Everything from the line with "and proton-neutron ($" to the end of the material is to be retyped exactly, both ends included, and nothing else.

_____

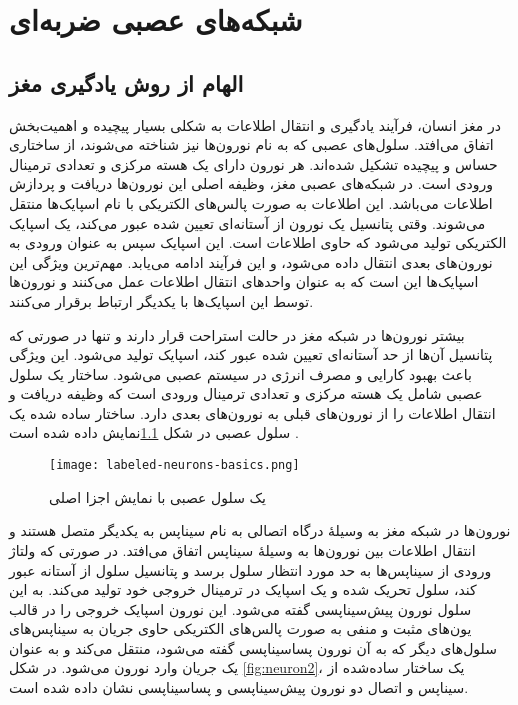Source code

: {}
\chapter{شبکه‌های عصبی ضربه‌ای}
\section{الهام از روش یادگیری مغز}

 
در مغز انسان، فرآیند یادگیری و انتقال اطلاعات به شکلی بسیار پیچیده و اهمیت‌بخش اتفاق می‌افتد. سلول‌های عصبی که به نام نورون‌ها نیز شناخته می‌شوند، از ساختاری حساس و پیچیده تشکیل شده‌اند. هر نورون دارای یک هسته مرکزی و تعدادی ترمینال ورودی است. در شبکه‌های عصبی مغز، وظیفه اصلی این نورون‌ها دریافت و پردازش اطلاعات می‌باشد. این اطلاعات به صورت پالس‌های الکتریکی با نام اسپایک‌ها منتقل می‌شوند. وقتی پتانسیل یک نورون از آستانه‌ای تعیین شده عبور می‌کند، یک اسپایک الکتریکی تولید می‌شود که حاوی اطلاعات است. این اسپایک سپس به عنوان ورودی به نورون‌های بعدی انتقال داده می‌شود، و این فرآیند ادامه می‌یابد. مهم‌ترین ویژگی این اسپایک‌ها این است که به عنوان واحدهای انتقال اطلاعات عمل می‌کنند و نورون‌ها توسط این اسپایک‌ها با یکدیگر ارتباط برقرار می‌کنند.
 \citep{ponulak2011introduction}


 بیشتر نورون‌ها در شبکه مغز در حالت استراحت قرار دارند و تنها در صورتی که پتانسیل آن‌ها از حد آستانه‌ای تعیین شده عبور کند، اسپایک تولید می‌شود. این ویژگی باعث بهبود کارایی و مصرف انرژی در سیستم عصبی می‌شود. ساختار یک سلول عصبی شامل یک هسته مرکزی و تعدادی ترمینال ورودی است که وظیفه دریافت و انتقال اطلاعات را از نورون‌های قبلی به نورون‌های بعدی دارد. ساختار ساده شده یک سلول عصبی در شکل \ref{fig:neuron1}نمایش داده شده است .  
 \begin{figure}[htbp]
 	\centering
 	\texttt{[image: labeled-neurons-basics.png]}
 	\caption{یک سلول عصبی با نمایش اجزا اصلی}
 	\label{fig:neuron1}
 \end{figure}
 
 نورون‌ها در شبکه مغز به وسیلهٔ درگاه اتصالی به نام سیناپس به یکدیگر متصل هستند و انتقال اطلاعات بین نورون‌ها به وسیلهٔ سیناپس  اتفاق می‌افتد. در صورتی که ولتاژ ورودی از سیناپس‌ها به حد مورد انتظار سلول برسد و پتانسیل سلول از آستانه عبور کند، سلول تحریک شده و یک اسپایک در ترمینال خروجی خود تولید می‌کند. به این سلول نورون پیش‌سیناپسی  گفته می‌شود. این نورون اسپایک خروجی را در قالب یون‌های مثبت و منفی به صورت پالس‌های الکتریکی حاوی جریان به سیناپس‌های سلول‌های دیگر که به آن نورون پساسیناپسی  گفته می‌شود، منتقل می‌کند و به عنوان یک جریان وارد نورون می‌شود. در شکل \ref{fig:neuron2}، یک ساختار ساده‌شده از سیناپس و اتصال دو نورون پیش‌سیناپسی و پساسیناپسی نشان داده شده است.
   \citep{lein2016synaptic}
   
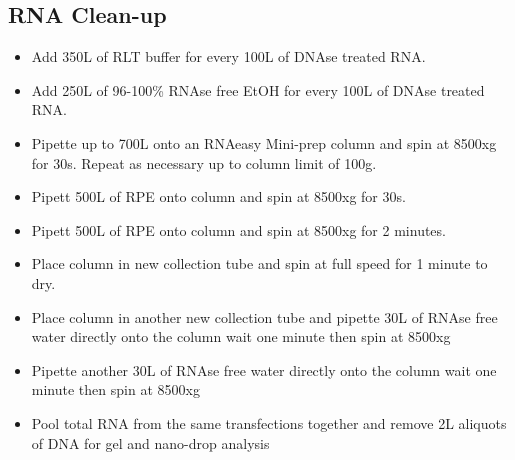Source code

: \documentclass[a4paper]{article}
\begin{document}
    \subsection{RNA Clean-up}
    	\begin{itemize}
        	
        	\item Add 350\textmu L of RLT buffer for every 100\textmu L of DNAse treated RNA.
            
            \item Add 250\textmu L of 96-100\% RNAse free EtOH for every 100\textmu L of DNAse treated RNA.
            
            \item Pipette up to 700\textmu L onto an RNAeasy Mini-prep column and spin at 8500xg for 30s. Repeat as necessary up to column limit of 100\textmu g.
            
            \item Pipett 500\textmu L of RPE onto column and spin at 8500xg for 30s.
            
            \item Pipett 500\textmu L of RPE onto column and spin at 8500xg for 2 minutes.
        	
            \item Place column in new collection tube and spin at full speed for 1 minute to dry.
            
            \item Place column in another new collection tube and pipette 30\textmu L of RNAse free water directly onto the column wait one minute then spin at 8500xg 
        
        	 \item Pipette another 30\textmu L of RNAse free water directly onto the column wait one minute then spin at 8500xg
        
			\item Pool total RNA from the same transfections together and remove 2\textmu L aliquots of DNA for gel and nano-drop analysis        
        \end{itemize}
\end{document}

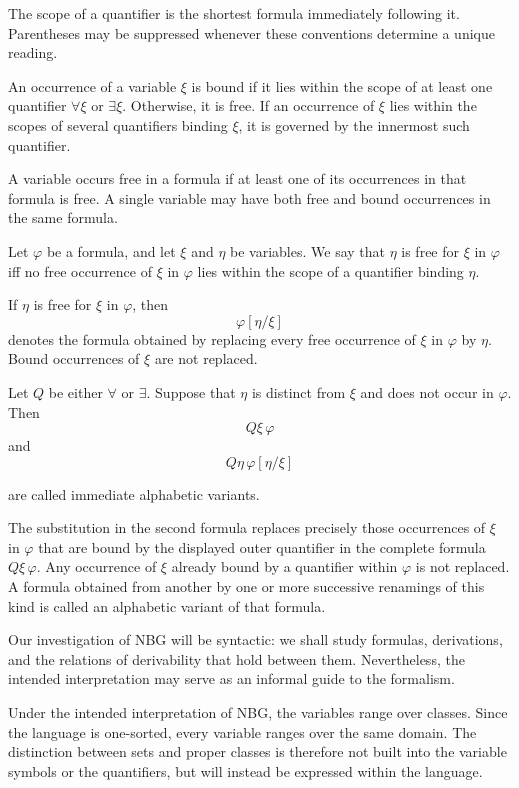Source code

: The scope of a quantifier is the shortest formula immediately following it. Parentheses may be suppressed whenever these conventions determine a unique reading.

An occurrence of a variable $\xi$ is bound if it lies within the scope of at least one quantifier $\forall \xi$ or $\exists \xi$. Otherwise, it is free. If an occurrence of \(\xi\) lies within the scopes of several quantifiers binding \(\xi\), it is governed by the innermost such quantifier.

A variable occurs free in a formula if at least one of its occurrences in that formula is free. A single variable may have both free and bound occurrences in the same formula.

Let \(\varphi\) be a formula, and let \(\xi\) and \(\eta\) be variables. We say that \(\eta\) is free for \(\xi\) in \(\varphi\) iff no free occurrence of \(\xi\) in \(\varphi\) lies within the scope of a quantifier binding \(\eta\).

If \(\eta\) is free for \(\xi\) in \(\varphi\), then
\[
\varphi[\eta/\xi]
\]
denotes the formula obtained by replacing every free occurrence of \(\xi\) in \(\varphi\) by \(\eta\). Bound occurrences of \(\xi\) are not replaced.

Let \(Q\) be either \(\forall\) or \(\exists\). Suppose that \(\eta\) is distinct from \(\xi\) and does not occur in \(\varphi\). Then
\[
Q\xi\,\varphi
\]
and
\[
Q\eta\,\varphi[\eta/\xi]
\]

are called immediate alphabetic variants.

The substitution in the second formula replaces precisely those occurrences of \(\xi\) in \(\varphi\) that are bound by the displayed outer quantifier in the complete formula \(Q\xi\,\varphi\). Any occurrence of \(\xi\) already bound by a quantifier within \(\varphi\) is not replaced. A formula obtained from another by one or more successive renamings of this kind is called an alphabetic variant of that formula.

Our investigation of NBG will be syntactic: we shall study formulas, derivations, and the relations of derivability that hold between them. Nevertheless, the intended interpretation may serve as an informal guide to the formalism.

Under the intended interpretation of NBG, the variables range over classes. Since the language is one-sorted, every variable ranges over the same domain. The distinction between sets and proper classes is therefore not built into the variable symbols or the quantifiers, but will instead be expressed within the language.

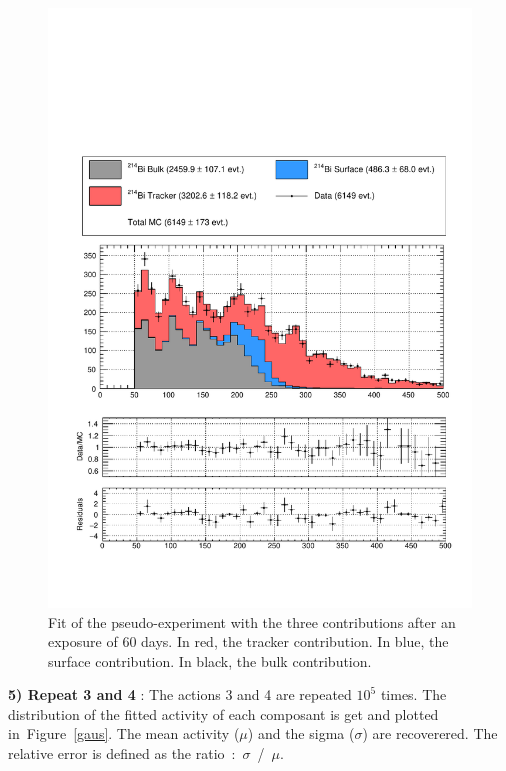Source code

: \documentclass[main.tex]{subfiles}
\begin{document}
\begin{figure}[h!]
\begin{center}
\includegraphics[scale=0.5]{pictures/Chap5/fit_exposure_60.pdf}
\caption{Fit of the pseudo-experiment with the three contributions after an exposure of 60 days. In red, the tracker contribution. In blue, the surface contribution. In black, the bulk contribution.}
\label{fit-pseudo-experiment}
\end{center}
\end{figure}


\bigskip


\noindent \textbf{5) Repeat 3 and 4} : The actions 3 and 4 are repeated $10^\text{5}$ times. The distribution of the fitted activity of each composant is get and plotted in~Figure~\ref{gaus}. The mean activity ($\mu$) and the sigma ($\sigma$) are recoverered. The relative error is defined as the ratio~:~$\sigma$~/~$\mu$.
\end{document}
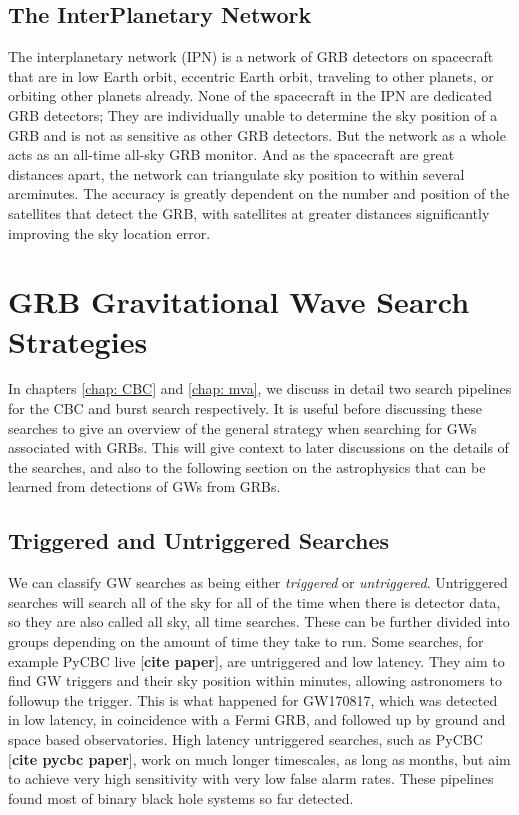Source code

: \documentclass[11pt]{cuthesis}
\begin{document}
\subsection{The InterPlanetary Network}
The interplanetary network (IPN) is a network of GRB detectors on spacecraft that are in low Earth orbit, eccentric Earth orbit, traveling to other planets, or orbiting other planets already. None of the spacecraft in the IPN are dedicated GRB detectors; They are individually unable to determine the sky position of a GRB and is not as sensitive as other GRB detectors. But the network as a whole acts as an all-time all-sky GRB monitor. And as the spacecraft are great distances apart, the network can triangulate sky position to within several arcminutes. The accuracy is greatly dependent on the number and position of the satellites that detect the GRB, with satellites at greater distances significantly improving the sky location error.



\section{GRB Gravitational Wave Search Strategies}
In chapters \ref{chap: CBC} and \ref{chap: mva}, we discuss in detail two search pipelines for the CBC and burst search respectively. It is useful before discussing these searches to give an overview of the general strategy when searching for GWs associated with GRBs. This will give context to later discussions on the details of the searches, and also to the following section on the astrophysics that can be learned from detections of GWs from GRBs. 

\subsection{Triggered and Untriggered Searches}
We can classify GW searches as being either \textit{triggered} or \textit{untriggered}. Untriggered searches will search all of the sky for all of the time when there is detector data, so they are also called all sky, all time searches. These can be further divided into groups depending on the amount of time they take to run. Some searches, for example PyCBC live [\textbf{cite paper}], are untriggered and low latency. They aim to find GW triggers and their sky position within minutes, allowing astronomers to followup the trigger. This is what happened for GW170817, which was detected in low latency, in coincidence with a Fermi GRB, and followed up by ground and space based observatories. High latency untriggered  searches, such as PyCBC [\textbf{cite pycbc paper}], work on much longer timescales, as long as months, but aim to achieve very high sensitivity with very low false alarm rates. These pipelines found most of binary black hole systems so far detected. 
\end{document}
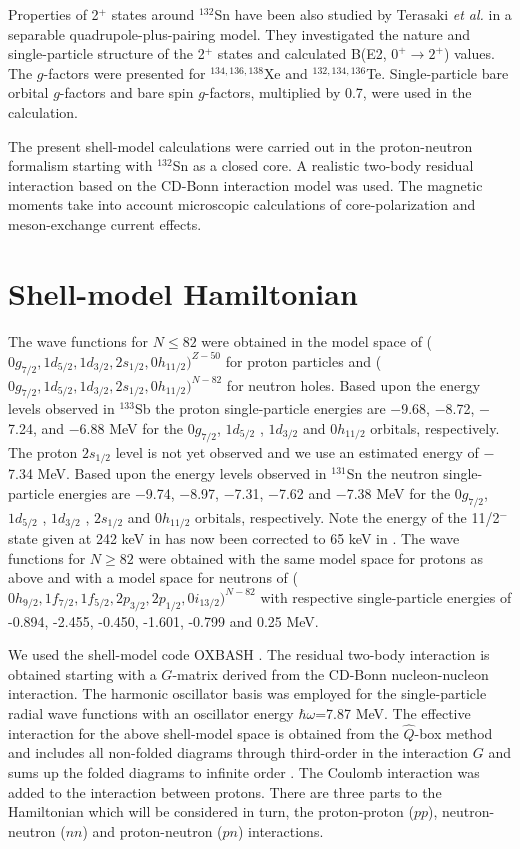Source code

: \documentclass[aps,twocolumn,superscriptaddress,prc,showpacs]{revtex4}
\begin{document}
Properties of 2$^+$ states around $^{132}$Sn have been also studied by Terasaki {\em et al.} \cite{ter02}  
in a separable quadrupole-plus-pairing model. They investigated the nature and
single-particle structure of the 2$^+$ states and calculated B(E2, $0^+ \rightarrow 2^+$) values.
The $g$-factors were presented for $^{134,136,138}$Xe and $^{132,134,136}$Te.    
Single-particle bare orbital $g$-factors and bare spin $g$-factors,
multiplied by 0.7, were used in the calculation.

The present shell-model calculations  were carried out in the proton-neutron   
formalism starting with $^{132}$Sn as a closed core.
A realistic two-body residual interaction based on the CD-Bonn interaction model  \cite{cdbonn} 
was used. The magnetic moments take into account microscopic calculations
of core-polarization and meson-exchange current effects.


\section{Shell-model Hamiltonian}

The wave functions for $N \leq 82$ were
obtained in the model space of
($  0g_{7/2},1d_{5/2},1d_{3/2},2s_{1/2},0h_{11/2})^{Z-50}  $ for
proton particles and
($  0g_{7/2},1d_{5/2},1d_{3/2},2s_{1/2},0h_{11/2})^{N-82}  $ for
neutron holes.
Based upon
the energy levels observed in $^{133}$Sb \cite{San98}
the proton single-particle energies are $-$9.68, $-$8.72, $-$7.24,
 and $-$6.88 MeV for the
$  0g_{7/2}  $, $ 1d_{5/2} $ ,  $ 1d_{3/2} $    and
$  0h_{11/2}  $
orbitals, respectively. The proton $  2s_{1/2}  $ level
is not yet observed and we use an estimated energy of
$-$7.34 MeV.
Based upon
the energy levels observed in $^{131}$Sn \cite{Fire,fogel}
the neutron single-particle energies are $-$9.74, $-$8.97, $-$7.31,
$-$7.62  and $-$7.38 MeV for the
$  0g_{7/2}  $, $ 1d_{5/2} $  ,   $ 1d_{3/2} $ ,   $ 2s_{1/2} $   and
 $  0h_{11/2}  $
orbitals, respectively. Note the energy of the 11/2$^-$ state
given at 242 keV in \cite{Fire} has now been corrected to 65 keV
in \cite{fogel}.
The wave functions for $N \geq 82$ were
obtained with the same model space for protons as above and with a model
space for neutrons of
($  0h_{9/2},1f_{7/2},1f_{5/2},2p_{3/2},2p_{1/2},0i_{13/2})^{N-82}  $
with respective single-particle energies of -0.894, -2.455, -0.450,
-1.601, -0.799 and 0.25 MeV.

We used the shell-model code OXBASH \cite{OXBASH}.
The residual two-body interaction is obtained starting with a
$  G  $-matrix derived from the CD-Bonn \cite{cdbonn} nucleon-nucleon
interaction. The harmonic oscillator
basis was employed for the single-particle radial wave functions with an
oscillator energy $\hbar\omega$=7.87 MeV. The effective interaction
for the above shell-model space is obtained from
the $  \hat{Q}  $-box method and
includes all non-folded diagrams through third-order in the
interaction $  G  $ and sums up the folded diagrams to infinite
order \cite{hko95}. The Coulomb interaction was added to
the interaction between protons.
There are three parts to the Hamiltonian which will be considered
in turn, the proton-proton ($  pp  $),
neutron-neutron ($  nn  $) and proton-neutron ($  pn  $)
interactions.
\end{document}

_____

Your response.
neutron-neutron ($  nn  $) and proton-neutron ($  pn  $)
interactions.
\end{document}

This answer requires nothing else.